**Data listing**
════

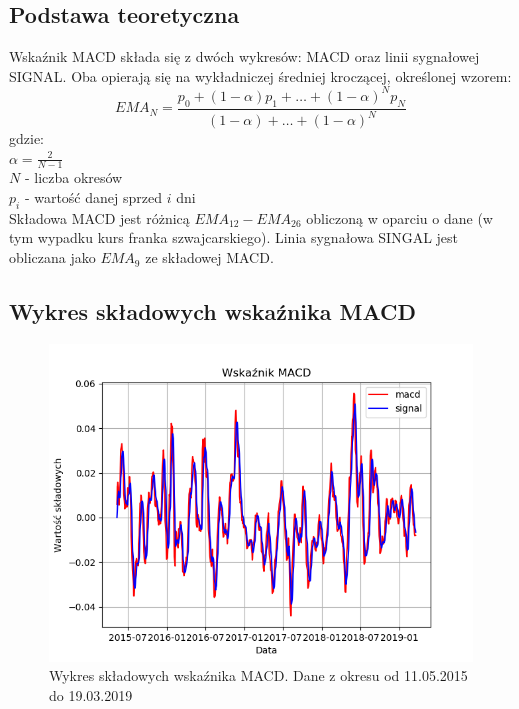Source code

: \documentclass{article} %
\begin{document}
\subsection{Podstawa teoretyczna}
Wskaźnik MACD składa się z dwóch wykresów: MACD oraz linii sygnałowej SIGNAL. 
Oba opierają się na wykładniczej średniej kroczącej, określonej wzorem: \\
\begin{equation}
    EMA_{N} = \frac{p_{0} + (1-\alpha)p_{1} + \dots + (1-\alpha)^N p_{N}}{(1-\alpha) + \dots + (1-\alpha)^N}
\end{equation}
gdzie: \\ \newline
$ \alpha = \frac{2}{N - 1} $ \\
$ N $ - liczba okresów \\
$ p_{i} $ - wartość danej sprzed $ i $ dni \\


Składowa MACD jest różnicą $ EMA_{12} - EMA_{26} $ obliczoną w oparciu o dane (w tym wypadku kurs franka szwajcarskiego). 
Linia sygnałowa SINGAL jest obliczana jako $ EMA_{9} $ ze składowej MACD.

\subsection{Wykres składowych wskaźnika MACD}

\begin{figure}[h]
    \centering
    \includegraphics[scale=0.7]{images/wykres_macd.png}
    \caption{Wykres składowych wskaźnika MACD. Dane z okresu od 11.05.2015 do 19.03.2019}
\end{figure}
\end{document}
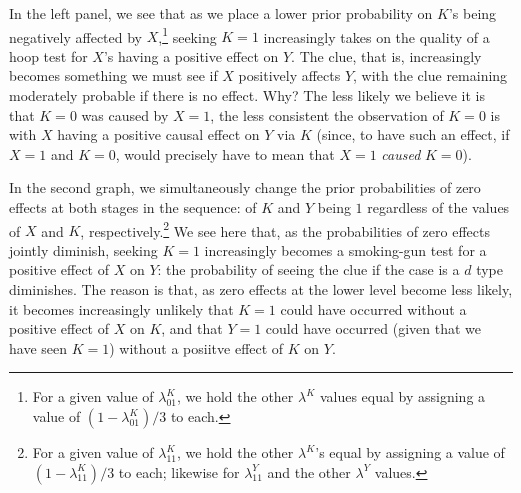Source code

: \documentclass[12pt,]{book}
\let\rmarkdownfootnote\footnote%
\def\footnote{\protect\rmarkdownfootnote}
\begin{document}
In the left panel, we see that as we place a lower prior probability on \(K\)'s being negatively affected by \(X\),\footnote{For a given value of \(\lambda^K_{01}\), we hold the other \(\lambda^K\) values equal by assigning a value of \((1-\lambda^K_{01})/3\) to each.} seeking \(K=1\) increasingly takes on the quality of a hoop test for \(X\)'s having a positive effect on \(Y\). The clue, that is, increasingly becomes something we must see if \(X\) positively affects \(Y\), with the clue remaining moderately probable if there is no effect. Why? The less likely we believe it is that \(K=0\) was caused by \(X=1\), the less consistent the observation of \(K=0\) is with \(X\) having a positive causal effect on \(Y\) via \(K\) (since, to have such an effect, if \(X=1\) and \(K=0\), would precisely have to mean that \(X=1\) \emph{caused} \(K=0\)).

In the second graph, we simultaneously change the prior probabilities of zero effects at both stages in the sequence: of \(K\) and \(Y\) being \(1\) regardless of the values of \(X\) and \(K\), respectively.\footnote{For a given value of \(\lambda^K_{11}\), we hold the other \(\lambda^K\)'s equal by assigning a value of \((1-\lambda^K_{11})/3\) to each; likewise for \(\lambda^Y_{11}\) and the other \(\lambda^Y\) values.} We see here that, as the probabilities of zero effects jointly diminish, seeking \(K=1\) increasingly becomes a smoking-gun test for a positive effect of \(X\) on \(Y\): the probability of seeing the clue if the case is a \(d\) type diminishes. The reason is that, as zero effects at the lower level become less likely, it becomes increasingly unlikely that \(K=1\) could have occurred without a positive effect of \(X\) on \(K\), and that \(Y=1\) could have occurred (given that we have seen \(K=1\)) without a posiitve effect of \(K\) on \(Y\).
\end{document}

════

**Your task**
Retype the material above exactly, images excluded.

**Result of the exercise**
Source code

: \documentclass{article} %
\begin{document}
\subsection{Podstawa teoretyczna}
Wskaźnik MACD składa się z dwóch wykresów: MACD oraz linii sygnałowej SIGNAL. 
Oba opierają się na wykładniczej średniej kroczącej, określonej wzorem: \\
\begin{equation}
    EMA_{N} = \frac{p_{0} + (1-\alpha)p_{1} + \dots + (1-\alpha)^N p_{N}}{(1-\alpha) + \dots + (1-\alpha)^N}
\end{equation}
gdzie: \\ \newline
$ \alpha = \frac{2}{N - 1} $ \\
$ N $ - liczba okresów \\
$ p_{i} $ - wartość danej sprzed $ i $ dni \\


Składowa MACD jest różnicą $ EMA_{12} - EMA_{26} $ obliczoną w oparciu o dane (w tym wypadku kurs franka szwajcarskiego). 
Linia sygnałowa SINGAL jest obliczana jako $ EMA_{9} $ ze składowej MACD.

\subsection{Wykres składowych wskaźnika MACD}

\begin{figure}[h]
    \centering
    \includegraphics[scale=0.7]{images/wykres_macd.png}
    \caption{Wykres składowych wskaźnika MACD. Dane z okresu od 11.05.2015 do 19.03.2019}
\end{figure}
\end{document}
Source code

: \documentclass[12pt,]{book}
\let\rmarkdownfootnote\footnote%
\def\footnote{\protect\rmarkdownfootnote}
\begin{document}
In the left panel, we see that as we place a lower prior probability on \(K\)'s being negatively affected by \(X\),\footnote{For a given value of \(\lambda^K_{01}\), we hold the other \(\lambda^K\) values equal by assigning a value of \((1-\lambda^K_{01})/3\) to each.} seeking \(K=1\) increasingly takes on the quality of a hoop test for \(X\)'s having a positive effect on \(Y\). The clue, that is, increasingly becomes something we must see if \(X\) positively affects \(Y\), with the clue remaining moderately probable if there is no effect. Why? The less likely we believe it is that \(K=0\) was caused by \(X=1\), the less consistent the observation of \(K=0\) is with \(X\) having a positive causal effect on \(Y\) via \(K\) (since, to have such an effect, if \(X=1\) and \(K=0\), would precisely have to mean that \(X=1\) \emph{caused} \(K=0\)).

In the second graph, we simultaneously change the prior probabilities of zero effects at both stages in the sequence: of \(K\) and \(Y\) being \(1\) regardless of the values of \(X\) and \(K\), respectively.\footnote{For a given value of \(\lambda^K_{11}\), we hold the other \(\lambda^K\)'s equal by assigning a value of \((1-\lambda^K_{11})/3\) to each; likewise for \(\lambda^Y_{11}\) and the other \(\lambda^Y\) values.} We see here that, as the probabilities of zero effects jointly diminish, seeking \(K=1\) increasingly becomes a smoking-gun test for a positive effect of \(X\) on \(Y\): the probability of seeing the clue if the case is a \(d\) type diminishes. The reason is that, as zero effects at the lower level become less likely, it becomes increasingly unlikely that \(K=1\) could have occurred without a positive effect of \(X\) on \(K\), and that \(Y=1\) could have occurred (given that we have seen \(K=1\)) without a posiitve effect of \(K\) on \(Y\).
\end{document}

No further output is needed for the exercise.